From the first line of the records below, transcribe each line exactly up to and including the one with "- 💞️ I’m looking"; pictures stay out.
BEGIN ENTRIES SHOWN
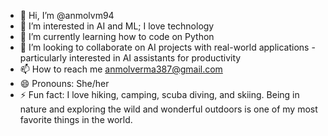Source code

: - 👋 Hi, I’m @anmolvm94
- 👀 I’m interested in AI and ML; I love technology
- 🌱 I’m currently learning how to code on Python
- 💞️ I’m looking to collaborate on AI projects with real-world applications  - particularly interested in AI assistants for productivity  
- 📫 How to reach me anmolverma387@gmail.com 
- 😄 Pronouns: She/her
- ⚡ Fun fact: I love hiking, camping, scuba diving, and skiing. Being in nature and exploring the wild and wonderful outdoors is one of my most favorite things in the world.    

<!---
anmolvm94/anmolvm94 is a ✨ special ✨ repository because its `README.md` (this file) appears on your GitHub profile.
You can click the Preview link to take a look at your changes.
--->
END ENTRIES SHOWN
WRITTEN REPLY:
Source code

: - 👋 Hi, I’m @anmolvm94
- 👀 I’m interested in AI and ML; I love technology
- 🌱 I’m currently learning how to code on Python
- 💞️ I’m looking to collaborate on AI projects with real-world applications  - particularly interested in AI assistants for productivity  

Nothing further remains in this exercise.